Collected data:
((

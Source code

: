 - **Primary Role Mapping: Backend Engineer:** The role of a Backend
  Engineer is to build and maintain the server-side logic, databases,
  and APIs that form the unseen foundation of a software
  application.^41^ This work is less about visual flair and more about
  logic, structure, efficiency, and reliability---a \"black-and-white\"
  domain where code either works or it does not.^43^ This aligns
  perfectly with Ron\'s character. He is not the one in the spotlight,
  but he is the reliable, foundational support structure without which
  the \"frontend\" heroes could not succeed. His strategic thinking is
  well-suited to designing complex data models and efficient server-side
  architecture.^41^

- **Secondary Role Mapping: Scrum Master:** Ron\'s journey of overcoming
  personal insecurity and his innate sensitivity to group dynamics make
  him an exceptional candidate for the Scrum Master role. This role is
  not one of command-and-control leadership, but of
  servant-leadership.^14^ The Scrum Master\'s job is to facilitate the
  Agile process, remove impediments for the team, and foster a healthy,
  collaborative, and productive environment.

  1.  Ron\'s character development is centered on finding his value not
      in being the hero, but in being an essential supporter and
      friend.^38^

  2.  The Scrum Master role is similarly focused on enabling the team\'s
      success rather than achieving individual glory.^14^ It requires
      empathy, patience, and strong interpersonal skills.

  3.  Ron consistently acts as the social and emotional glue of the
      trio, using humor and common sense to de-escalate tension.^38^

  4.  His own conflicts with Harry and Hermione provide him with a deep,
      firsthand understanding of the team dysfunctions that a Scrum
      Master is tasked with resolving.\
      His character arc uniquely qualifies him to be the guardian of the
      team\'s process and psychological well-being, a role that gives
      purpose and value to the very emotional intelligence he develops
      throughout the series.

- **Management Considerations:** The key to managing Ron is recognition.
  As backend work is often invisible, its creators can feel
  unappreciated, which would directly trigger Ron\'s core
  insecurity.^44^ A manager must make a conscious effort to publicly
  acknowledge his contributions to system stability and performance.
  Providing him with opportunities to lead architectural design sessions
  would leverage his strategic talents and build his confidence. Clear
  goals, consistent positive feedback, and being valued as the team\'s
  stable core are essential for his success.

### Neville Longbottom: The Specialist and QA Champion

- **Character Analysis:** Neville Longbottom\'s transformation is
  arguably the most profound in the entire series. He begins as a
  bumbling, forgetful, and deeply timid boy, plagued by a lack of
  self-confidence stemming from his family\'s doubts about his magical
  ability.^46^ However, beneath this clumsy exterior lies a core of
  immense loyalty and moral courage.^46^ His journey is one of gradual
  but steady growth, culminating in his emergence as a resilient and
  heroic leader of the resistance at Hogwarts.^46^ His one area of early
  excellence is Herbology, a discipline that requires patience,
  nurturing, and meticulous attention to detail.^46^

))

BRIEF
The records are to be retyped exactly. No line may be skipped.

SOLUTION
Source code

: - **Primary Role Mapping: Backend Engineer:** The role of a Backend
  Engineer is to build and maintain the server-side logic, databases,
  and APIs that form the unseen foundation of a software
  application.^41^ This work is less about visual flair and more about
  logic, structure, efficiency, and reliability---a \"black-and-white\"
  domain where code either works or it does not.^43^ This aligns
  perfectly with Ron\'s character. He is not the one in the spotlight,
  but he is the reliable, foundational support structure without which
  the \"frontend\" heroes could not succeed. His strategic thinking is
  well-suited to designing complex data models and efficient server-side
  architecture.^41^

- **Secondary Role Mapping: Scrum Master:** Ron\'s journey of overcoming
  personal insecurity and his innate sensitivity to group dynamics make
  him an exceptional candidate for the Scrum Master role. This role is
  not one of command-and-control leadership, but of
  servant-leadership.^14^ The Scrum Master\'s job is to facilitate the
  Agile process, remove impediments for the team, and foster a healthy,
  collaborative, and productive environment.

  1.  Ron\'s character development is centered on finding his value not
      in being the hero, but in being an essential supporter and
      friend.^38^

  2.  The Scrum Master role is similarly focused on enabling the team\'s
      success rather than achieving individual glory.^14^ It requires
      empathy, patience, and strong interpersonal skills.

  3.  Ron consistently acts as the social and emotional glue of the
      trio, using humor and common sense to de-escalate tension.^38^

  4.  His own conflicts with Harry and Hermione provide him with a deep,
      firsthand understanding of the team dysfunctions that a Scrum
      Master is tasked with resolving.\
      His character arc uniquely qualifies him to be the guardian of the
      team\'s process and psychological well-being, a role that gives
      purpose and value to the very emotional intelligence he develops
      throughout the series.

- **Management Considerations:** The key to managing Ron is recognition.
  As backend work is often invisible, its creators can feel
  unappreciated, which would directly trigger Ron\'s core
  insecurity.^44^ A manager must make a conscious effort to publicly
  acknowledge his contributions to system stability and performance.
  Providing him with opportunities to lead architectural design sessions
  would leverage his strategic talents and build his confidence. Clear
  goals, consistent positive feedback, and being valued as the team\'s
  stable core are essential for his success.

### Neville Longbottom: The Specialist and QA Champion

- **Character Analysis:** Neville Longbottom\'s transformation is
  arguably the most profound in the entire series. He begins as a
  bumbling, forgetful, and deeply timid boy, plagued by a lack of
  self-confidence stemming from his family\'s doubts about his magical
  ability.^46^ However, beneath this clumsy exterior lies a core of
  immense loyalty and moral courage.^46^ His journey is one of gradual
  but steady growth, culminating in his emergence as a resilient and
  heroic leader of the resistance at Hogwarts.^46^ His one area of early
  excellence is Herbology, a discipline that requires patience,
  nurturing, and meticulous attention to detail.^46^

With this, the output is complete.